- WORK TASK -
Nothing but the records themselves, exactly as written and free of pictures, should appear in your response.

─── DATA

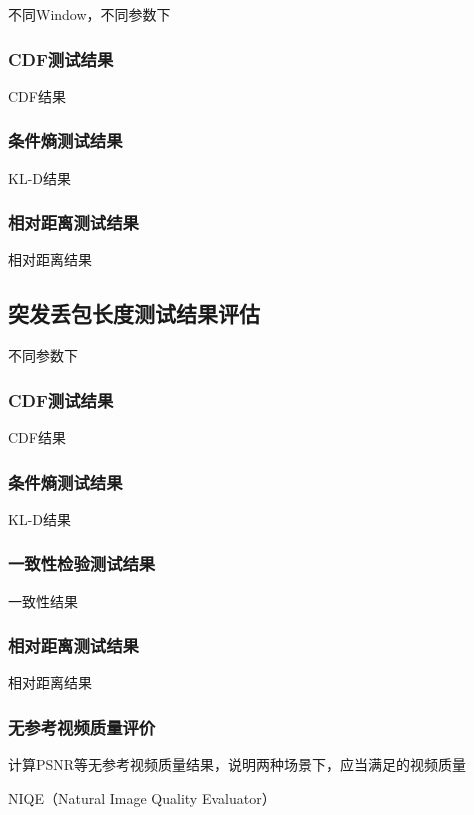 不同Window，不同参数下

\subsubsection{CDF测试结果}
\label{chap:analyze:result:window:cdf}

CDF结果

\subsubsection{条件熵测试结果}
\label{chap:analyze:result:window:kld}

KL-D结果

\subsubsection{相对距离测试结果}
\label{chap:analyze:result:window:distance}

相对距离结果

\subsection{突发丢包长度测试结果评估}
\label{chap:analyze:result:burst}

不同参数下

\subsubsection{CDF测试结果}
\label{chap:analyze:result:burst:cdf}

CDF结果

\subsubsection{条件熵测试结果}
\label{chap:analyze:result:burst:kld}

KL-D结果

\subsubsection{一致性检验测试结果}
\label{chap:analyze:result:burst:statistical}

一致性结果

\subsubsection{相对距离测试结果}
\label{chap:analyze:result:burst:distance}

相对距离结果

\subsubsection{无参考视频质量评价}
\label{chap:analyze:result:burst:vqm}

计算PSNR等无参考视频质量结果，说明两种场景下，应当满足的视频质量

NIQE（Natural Image Quality Evaluator）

──────

- TASK SOLUTION -
 不同Window，不同参数下

\subsubsection{CDF测试结果}
\label{chap:analyze:result:window:cdf}

CDF结果

\subsubsection{条件熵测试结果}
\label{chap:analyze:result:window:kld}

KL-D结果

\subsubsection{相对距离测试结果}
\label{chap:analyze:result:window:distance}

相对距离结果

\subsection{突发丢包长度测试结果评估}
\label{chap:analyze:result:burst}

不同参数下

\subsubsection{CDF测试结果}
\label{chap:analyze:result:burst:cdf}

CDF结果

\subsubsection{条件熵测试结果}
\label{chap:analyze:result:burst:kld}

KL-D结果

\subsubsection{一致性检验测试结果}
\label{chap:analyze:result:burst:statistical}

一致性结果

\subsubsection{相对距离测试结果}
\label{chap:analyze:result:burst:distance}

相对距离结果

\subsubsection{无参考视频质量评价}
\label{chap:analyze:result:burst:vqm}

计算PSNR等无参考视频质量结果，说明两种场景下，应当满足的视频质量

NIQE（Natural Image Quality Evaluator）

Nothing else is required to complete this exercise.